- _Exercise directions_: Without the pictures, print each of the records below exactly as it appears.

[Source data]
..............................

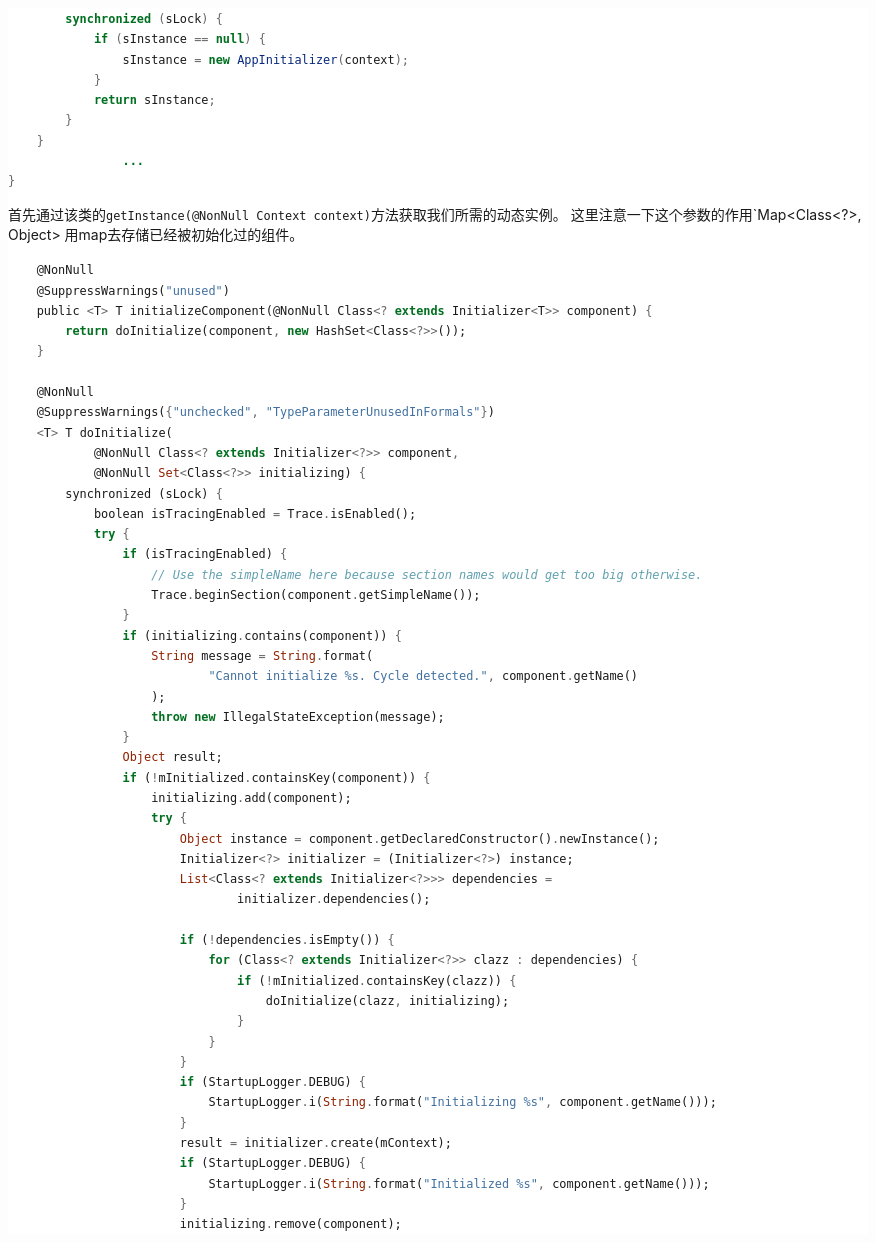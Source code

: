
 ```java
        synchronized (sLock) {
            if (sInstance == null) {
                sInstance = new AppInitializer(context);
            }
            return sInstance;
        }
    }
                ...
}
```

首先通过该类的`getInstance(@NonNull Context context)`方法获取我们所需的动态实例。
 这里注意一下这个参数的作用`Map<Class<?>, Object> 用map去存储已经被初始化过的组件。



```dart
	@NonNull
    @SuppressWarnings("unused")
    public <T> T initializeComponent(@NonNull Class<? extends Initializer<T>> component) {
        return doInitialize(component, new HashSet<Class<?>>());
    }

    @NonNull
    @SuppressWarnings({"unchecked", "TypeParameterUnusedInFormals"})
    <T> T doInitialize(
            @NonNull Class<? extends Initializer<?>> component,
            @NonNull Set<Class<?>> initializing) {
        synchronized (sLock) {
            boolean isTracingEnabled = Trace.isEnabled();
            try {
                if (isTracingEnabled) {
                    // Use the simpleName here because section names would get too big otherwise.
                    Trace.beginSection(component.getSimpleName());
                }
                if (initializing.contains(component)) {
                    String message = String.format(
                            "Cannot initialize %s. Cycle detected.", component.getName()
                    );
                    throw new IllegalStateException(message);
                }
                Object result;
                if (!mInitialized.containsKey(component)) {
                    initializing.add(component);
                    try {
                        Object instance = component.getDeclaredConstructor().newInstance();
                        Initializer<?> initializer = (Initializer<?>) instance;
                        List<Class<? extends Initializer<?>>> dependencies =
                                initializer.dependencies();

                        if (!dependencies.isEmpty()) {
                            for (Class<? extends Initializer<?>> clazz : dependencies) {
                                if (!mInitialized.containsKey(clazz)) {
                                    doInitialize(clazz, initializing);
                                }
                            }
                        }
                        if (StartupLogger.DEBUG) {
                            StartupLogger.i(String.format("Initializing %s", component.getName()));
                        }
                        result = initializer.create(mContext);
                        if (StartupLogger.DEBUG) {
                            StartupLogger.i(String.format("Initialized %s", component.getName()));
                        }
                        initializing.remove(component);
```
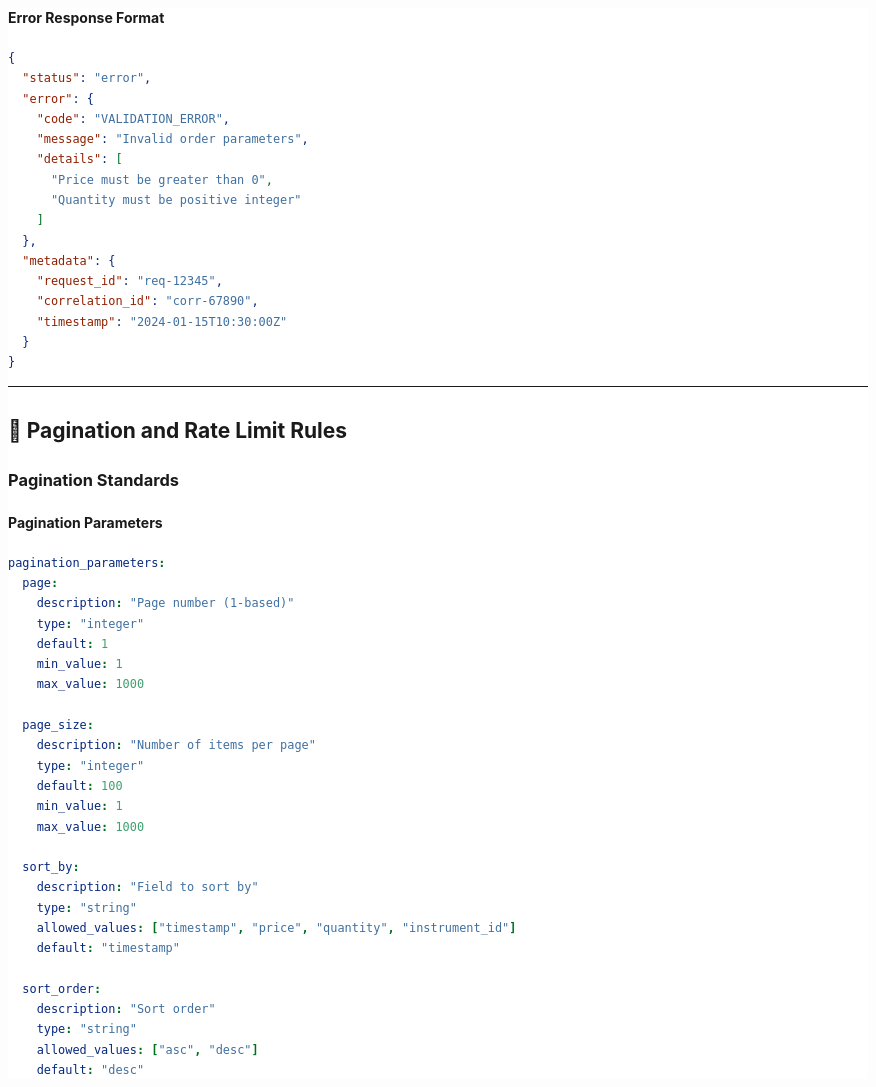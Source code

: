 #### Error Response Format
```json
{
  "status": "error",
  "error": {
    "code": "VALIDATION_ERROR",
    "message": "Invalid order parameters",
    "details": [
      "Price must be greater than 0",
      "Quantity must be positive integer"
    ]
  },
  "metadata": {
    "request_id": "req-12345",
    "correlation_id": "corr-67890",
    "timestamp": "2024-01-15T10:30:00Z"
  }
}
```

---

## 📄 Pagination and Rate Limit Rules

### Pagination Standards

#### Pagination Parameters
```yaml
pagination_parameters:
  page:
    description: "Page number (1-based)"
    type: "integer"
    default: 1
    min_value: 1
    max_value: 1000
    
  page_size:
    description: "Number of items per page"
    type: "integer"
    default: 100
    min_value: 1
    max_value: 1000
    
  sort_by:
    description: "Field to sort by"
    type: "string"
    allowed_values: ["timestamp", "price", "quantity", "instrument_id"]
    default: "timestamp"
    
  sort_order:
    description: "Sort order"
    type: "string"
    allowed_values: ["asc", "desc"]
    default: "desc"
```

..............................

- _Output for this exercise_:
Source code

:
 ```java
        synchronized (sLock) {
            if (sInstance == null) {
                sInstance = new AppInitializer(context);
            }
            return sInstance;
        }
    }
                ...
}
```

首先通过该类的`getInstance(@NonNull Context context)`方法获取我们所需的动态实例。
 这里注意一下这个参数的作用`Map<Class<?>, Object> 用map去存储已经被初始化过的组件。



```dart
	@NonNull
    @SuppressWarnings("unused")
    public <T> T initializeComponent(@NonNull Class<? extends Initializer<T>> component) {
        return doInitialize(component, new HashSet<Class<?>>());
    }

    @NonNull
    @SuppressWarnings({"unchecked", "TypeParameterUnusedInFormals"})
    <T> T doInitialize(
            @NonNull Class<? extends Initializer<?>> component,
            @NonNull Set<Class<?>> initializing) {
        synchronized (sLock) {
            boolean isTracingEnabled = Trace.isEnabled();
            try {
                if (isTracingEnabled) {
                    // Use the simpleName here because section names would get too big otherwise.
                    Trace.beginSection(component.getSimpleName());
                }
                if (initializing.contains(component)) {
                    String message = String.format(
                            "Cannot initialize %s. Cycle detected.", component.getName()
                    );
                    throw new IllegalStateException(message);
                }
                Object result;
                if (!mInitialized.containsKey(component)) {
                    initializing.add(component);
                    try {
                        Object instance = component.getDeclaredConstructor().newInstance();
                        Initializer<?> initializer = (Initializer<?>) instance;
                        List<Class<? extends Initializer<?>>> dependencies =
                                initializer.dependencies();

                        if (!dependencies.isEmpty()) {
                            for (Class<? extends Initializer<?>> clazz : dependencies) {
                                if (!mInitialized.containsKey(clazz)) {
                                    doInitialize(clazz, initializing);
                                }
                            }
                        }
                        if (StartupLogger.DEBUG) {
                            StartupLogger.i(String.format("Initializing %s", component.getName()));
                        }
                        result = initializer.create(mContext);
                        if (StartupLogger.DEBUG) {
                            StartupLogger.i(String.format("Initialized %s", component.getName()));
                        }
                        initializing.remove(component);
```
Source code

: #### Error Response Format
```json
{
  "status": "error",
  "error": {
    "code": "VALIDATION_ERROR",
    "message": "Invalid order parameters",
    "details": [
      "Price must be greater than 0",
      "Quantity must be positive integer"
    ]
  },
  "metadata": {
    "request_id": "req-12345",
    "correlation_id": "corr-67890",
    "timestamp": "2024-01-15T10:30:00Z"
  }
}
```

---

## 📄 Pagination and Rate Limit Rules

### Pagination Standards

#### Pagination Parameters
```yaml
pagination_parameters:
  page:
    description: "Page number (1-based)"
    type: "integer"
    default: 1
    min_value: 1
    max_value: 1000
    
  page_size:
    description: "Number of items per page"
    type: "integer"
    default: 100
    min_value: 1
    max_value: 1000
    
  sort_by:
    description: "Field to sort by"
    type: "string"
    allowed_values: ["timestamp", "price", "quantity", "instrument_id"]
    default: "timestamp"
    
  sort_order:
    description: "Sort order"
    type: "string"
    allowed_values: ["asc", "desc"]
    default: "desc"
```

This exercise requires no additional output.